Pivot tables are not created automatically. For example, in Microsoft Excel one must first select all of the data in the original table and then go to the Insert tab and select "Pivot Table" (or "Pivot Chart"). The user then has the option of either inserting the pivot table into an existing sheet or creating a new sheet to house the pivot table. A pivot table field list is provided to the user which lists all the column headers present in the data. For instance, if a table represents sales data of a company, it might include Date of sale, Sales person, Item sold, Color of item, Units sold, Per unit price, and Total price.
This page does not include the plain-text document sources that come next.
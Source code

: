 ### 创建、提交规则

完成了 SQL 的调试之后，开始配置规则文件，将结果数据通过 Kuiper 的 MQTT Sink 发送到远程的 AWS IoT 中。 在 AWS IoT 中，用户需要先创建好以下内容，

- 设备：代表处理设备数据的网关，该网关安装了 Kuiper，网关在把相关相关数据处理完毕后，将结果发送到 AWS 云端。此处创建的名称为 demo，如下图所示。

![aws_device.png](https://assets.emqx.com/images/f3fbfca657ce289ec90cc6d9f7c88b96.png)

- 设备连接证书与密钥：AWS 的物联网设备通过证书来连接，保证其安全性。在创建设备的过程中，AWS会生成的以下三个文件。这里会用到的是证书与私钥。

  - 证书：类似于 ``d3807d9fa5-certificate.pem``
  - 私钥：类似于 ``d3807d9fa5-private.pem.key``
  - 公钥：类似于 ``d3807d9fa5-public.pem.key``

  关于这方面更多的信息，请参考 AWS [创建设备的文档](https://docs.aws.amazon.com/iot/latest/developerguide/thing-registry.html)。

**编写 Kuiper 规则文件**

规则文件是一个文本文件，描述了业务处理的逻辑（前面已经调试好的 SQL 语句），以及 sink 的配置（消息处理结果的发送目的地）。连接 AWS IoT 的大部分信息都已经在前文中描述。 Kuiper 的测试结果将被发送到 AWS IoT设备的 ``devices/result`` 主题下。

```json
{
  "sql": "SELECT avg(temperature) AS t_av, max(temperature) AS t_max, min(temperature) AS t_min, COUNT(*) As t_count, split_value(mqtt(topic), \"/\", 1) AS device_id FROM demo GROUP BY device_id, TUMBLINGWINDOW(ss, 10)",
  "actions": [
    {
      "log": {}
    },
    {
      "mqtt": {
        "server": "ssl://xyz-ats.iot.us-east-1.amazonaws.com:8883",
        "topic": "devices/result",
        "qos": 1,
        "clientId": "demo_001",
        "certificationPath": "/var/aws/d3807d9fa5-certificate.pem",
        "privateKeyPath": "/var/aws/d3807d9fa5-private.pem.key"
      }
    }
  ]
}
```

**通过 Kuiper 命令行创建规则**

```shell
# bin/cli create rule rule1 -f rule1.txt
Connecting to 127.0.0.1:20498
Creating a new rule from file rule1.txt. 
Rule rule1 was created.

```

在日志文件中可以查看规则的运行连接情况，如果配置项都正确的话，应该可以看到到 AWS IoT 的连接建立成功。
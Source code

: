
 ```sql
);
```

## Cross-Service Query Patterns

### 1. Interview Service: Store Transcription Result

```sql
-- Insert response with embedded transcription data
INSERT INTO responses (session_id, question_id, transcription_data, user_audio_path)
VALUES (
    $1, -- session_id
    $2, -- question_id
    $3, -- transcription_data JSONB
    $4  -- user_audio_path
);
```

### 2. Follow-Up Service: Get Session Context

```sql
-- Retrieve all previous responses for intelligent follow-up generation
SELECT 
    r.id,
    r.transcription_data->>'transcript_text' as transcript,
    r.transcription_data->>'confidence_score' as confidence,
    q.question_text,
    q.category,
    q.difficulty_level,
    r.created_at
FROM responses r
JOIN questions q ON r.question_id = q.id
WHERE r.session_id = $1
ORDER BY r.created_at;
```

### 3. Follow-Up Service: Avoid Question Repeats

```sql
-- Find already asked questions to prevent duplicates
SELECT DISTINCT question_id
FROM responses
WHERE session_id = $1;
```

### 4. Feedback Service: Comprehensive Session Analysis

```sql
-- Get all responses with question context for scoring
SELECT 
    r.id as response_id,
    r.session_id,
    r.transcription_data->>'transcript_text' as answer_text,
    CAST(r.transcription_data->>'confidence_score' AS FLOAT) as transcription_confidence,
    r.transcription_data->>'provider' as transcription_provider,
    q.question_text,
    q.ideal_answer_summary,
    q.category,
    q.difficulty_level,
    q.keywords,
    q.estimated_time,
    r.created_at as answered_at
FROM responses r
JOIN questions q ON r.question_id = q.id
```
This makes the data more readily accessible.

| Date of sale | Sales person | Item sold | Color of item | Units sold | Per unit price | Total price |
|---|---|---|---|---|---|---|
| 2013-10-01 | Jones | Notebook | Black | 8 | 25000 | 200000 |
| 2013-10-02 | Prince | Laptop | Red | 4 | 35000 | 140000 |
| 2013-10-03 | George | Mouse | Red | 6 | 850 | 5100 |
| 2013-10-04 | Larry | Notebook | White | 10 | 27000 | 270000 |
| 2013-10-05 | Jones | Mouse | Black | 4 | 700 | 2800 |

A LibreOffice Calc pivot table and its dialog with inspected fields circled

The fields that would be created will be visible on the right hand side of the worksheet. By default, the pivot table layout design will appear below this list.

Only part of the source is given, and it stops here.